UK - The Professional Oversight Board, an operating body of the Financial Reporting Council (FRC), is to consult on possible improvements to the professional quality assurance requirements for actuaries, following a review of the monitoring and scrutiny of actuarial work.

In its publication of a summary of responses to a previous discussion paper on the progress made in relation to the Morris Review recommendations in 2005, and feedback on three possible regulatory strategies going forward, the Oversight Board rejected the idea of external monitoring of actuarial work.

Instead, the report revealed, in the area of pensions it would pursue options put forward under Strategy 2 - improving professional quality assurance requirements - through working with the Actuarial Profession, the principal regulators and others to develop draft recommendations.

Under this strategy possible options the Oversight Board will examine includes whether it should:

Extend the application of Guidance Note 48 'Compliance review' to corporate restructuring work and assignments for the sponsoring employer Limit the required external peer reviews, independent of the actuary and their firm, to pension schemes with 20 members or more Introduce stricter independence requirements for actuaries undertaking relevant work - through the use of separate advisors for scheme and sponsor if the scheme has at least 20 members Require practice certificates for external as well as regulated actuarial advice Allow firms to obtain a practising certificate along with individuals

The Oversight Board said it would assess the regulatory impact and cost of the options, and will "seek views through a further public consultation", which is expected to be published in the first half of 2009.

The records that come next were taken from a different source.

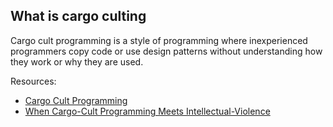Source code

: ## What is cargo culting

Cargo cult programming is a style of programming where inexperienced programmers copy code or use design patterns without understanding how they work or why they are used.

Resources:

- [Cargo Cult Programming](https://wiki.c2.com/?CargoCultProgramming)
- [When Cargo-Cult Programming Meets Intellectual-Violence](https://www.linkedin.com/pulse/when-cargo-cult-programming-meets-%C5%9Fahin-utar/)
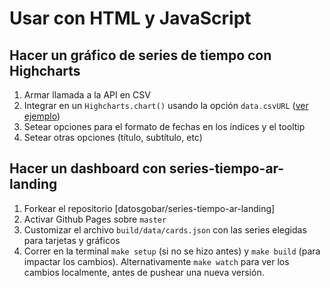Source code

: # Usar con HTML y JavaScript

## Hacer un gráfico de series de tiempo con Highcharts

1. Armar llamada a la API en CSV
2. Integrar en un `Highcharts.chart()` usando la opción `data.csvURL` ([ver ejemplo](docs/highcharts.html))
3. Setear opciones para el formato de fechas en los índices y el tooltip
4. Setear otras opciones (título, subtítulo, etc)

## Hacer un dashboard con series-tiempo-ar-landing

1. Forkear el repositorio [datosgobar/series-tiempo-ar-landing]
2. Activar Github Pages sobre `master`
3. Customizar el archivo `build/data/cards.json` con las series elegidas para tarjetas y gráficos
4. Correr en la terminal `make setup` (si no se hizo antes) y `make build` (para impactar los cambios). Alternativamente `make watch` para ver los cambios localmente, antes de pushear una nueva versión.

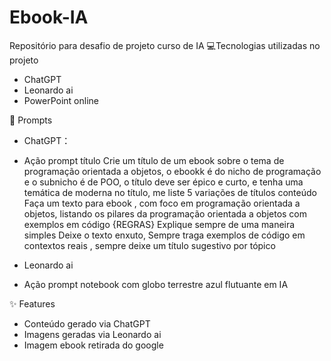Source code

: # Ebook-IA
Repositório para desafio de projeto curso de IA
💻Tecnologias utilizadas no projeto
* ChatGPT
* Leonardo ai
* PowerPoint online

🧠 Prompts
* ChatGPT：

* Ação	prompt
título	Crie um título de um ebook sobre o tema de programação orientada a objetos, o ebookk é do nicho de programação e o subnicho é de POO, o título deve ser épico e curto, e tenha uma temática de moderna no título, me liste 5 variações de títulos
conteúdo	Faça um texto para ebook , com foco em programação orientada a objetos, listando os pilares da programação orientada a objetos com exemplos em código {REGRAS} Explique sempre de uma maneira simples Deixe o texto enxuto, Sempre traga exemplos de código em contextos reais , sempre deixe um título sugestivo por tópico

* Leonardo ai
* Ação	prompt
 notebook com globo terrestre azul flutuante em IA

✨ Features 

* Conteúdo gerado via ChatGPT
* Imagens geradas via Leonardo ai
* Imagem ebook retirada do google

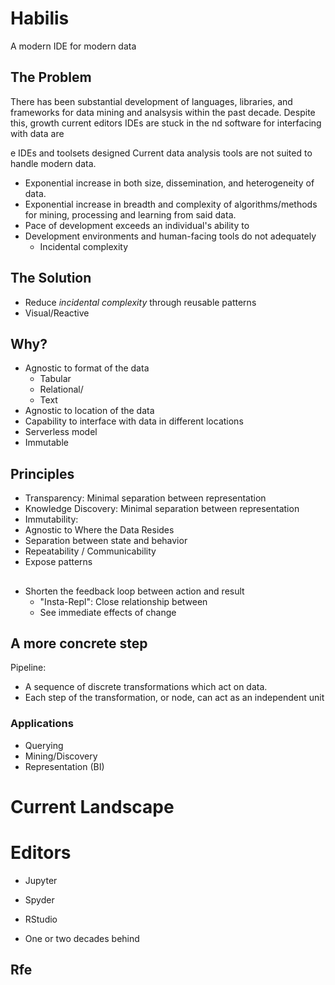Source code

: # Habilis
A modern IDE for modern data

## The Problem


There has been substantial development of languages, libraries, and frameworks for data mining and analsysis 
within the past decade. Despite this, growth current editors IDEs are stuck in the nd software for interfacing with data are

e IDEs and toolsets designed Current data analysis tools are not suited to handle modern data.

- Exponential increase in both size, dissemination, and heterogeneity of data.
- Exponential increase in breadth and complexity of algorithms/methods for
  mining, processing and learning from said data.
- Pace of development exceeds an individual's ability to 
- Development environments and human-facing tools do not adequately 
  - Incidental complexity

## The Solution

- Reduce *incidental complexity* through reusable patterns
- Visual/Reactive


## Why?

- Agnostic to format of the data
  - Tabular
  - Relational/
  - Text
- Agnostic to location of the data
- Capability to interface with data in different locations
- Serverless model
- Immutable

## Principles


- Transparency: Minimal separation between representation
- Knowledge Discovery: Minimal separation between representation
- Immutability:
- Agnostic to Where the Data Resides
- Separation between state and behavior
- Repeatability / Communicability
- Expose patterns

## 
- Shorten the feedback loop between action and result
  - "Insta-Repl": Close relationship between
  - See immediate effects of change

## A more concrete step

Pipeline:
- A sequence of discrete transformations which act on data.
- Each step of the transformation, or node, can act as an independent
  unit


### Applications

- Querying
- Mining/Discovery
- Representation (BI)


# Current Landscape

# Editors
  - Jupyter
  - Spyder
  - RStudio


- One or two decades behind

## Rfe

Final recommendations would then be presented to the Actuarial Profession by the end of the year, and although the recommendations will be directed at actuarial work in pensions, the Board admitted it intends to consider "whether any of these recommendations should also be applied more generally so as to apply in other areas of actuarial work".

The report, which noted there is enhanced independent scrutiny of actuarial advice since the Morris Review but limited monitoring of compliance with professional standards, also said the next consultation will "explore the possibility of a greater regulatory emphasis on the role of firms" rather than the individual.

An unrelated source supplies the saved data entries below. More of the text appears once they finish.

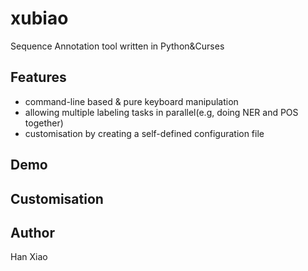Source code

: # xubiao

Sequence Annotation tool written in Python&Curses

## Features

- command-line based & pure keyboard manipulation
- allowing multiple labeling tasks in parallel(e.g, doing NER and POS together)
- customisation by creating a self-defined configuration file


## Demo


## Customisation


## Author

Han Xiao
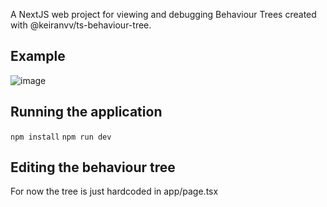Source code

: A NextJS web project for viewing and debugging Behaviour Trees created with @keiranvv/ts-behaviour-tree.

## Example

![image](https://github.com/keiranvv/ts-behavior-tree-viewer/assets/266279/d335cd22-1eae-4e64-9840-f689c10bd703)

## Running the application
`npm install`
`npm run dev`

## Editing the behaviour tree

For now the tree is just hardcoded in app/page.tsx
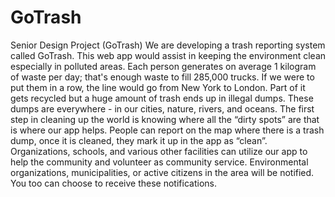 # GoTrash
Senior Design Project (GoTrash)
We are developing a trash reporting system called GoTrash. This web app would assist in keeping the environment clean especially in polluted areas. Each person generates on average 1 kilogram of waste per day; that's enough waste to fill 285,000 trucks. If we were to put them in a row, the line would go from New York to London. Part of it gets recycled but a huge amount of trash ends up in illegal dumps. These dumps are everywhere - in our cities, nature, rivers, and oceans. The first step in cleaning up the world is knowing where all the “dirty spots” are that is where our app helps. People can report on the map where there is a trash dump, once it is cleaned, they mark it up in the app as “clean”. Organizations, schools, and various other facilities can utilize our app to help the community and volunteer as community service. Environmental organizations, municipalities, or active citizens in the area will be notified. You too can choose to receive these notifications.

The summary of responses, published alongside the 'Actuarial Quality Framework', also dismissed the idea of external monitoring of actuarial work "at this stage" and instead said it would monitor the operation of the other strategies "to see if they are effective in enhancing proportionately the monitoring and scrutiny of actuarial work".

Dame Barbara Mills, chair of the Oversight Board Chair, said: "We shall not at this stage be calling for active external monitoring, such as an actuarial inspection unit, as there are more proportionate actions whose impact should be considered first.

"The responses we received to our discussion paper on monitoring and scrutiny of actuarial work have been well thought through and insightful. They have helped us formulate our approach to professional regulation generally and encouraged us to consult further on quality assurance options," she added.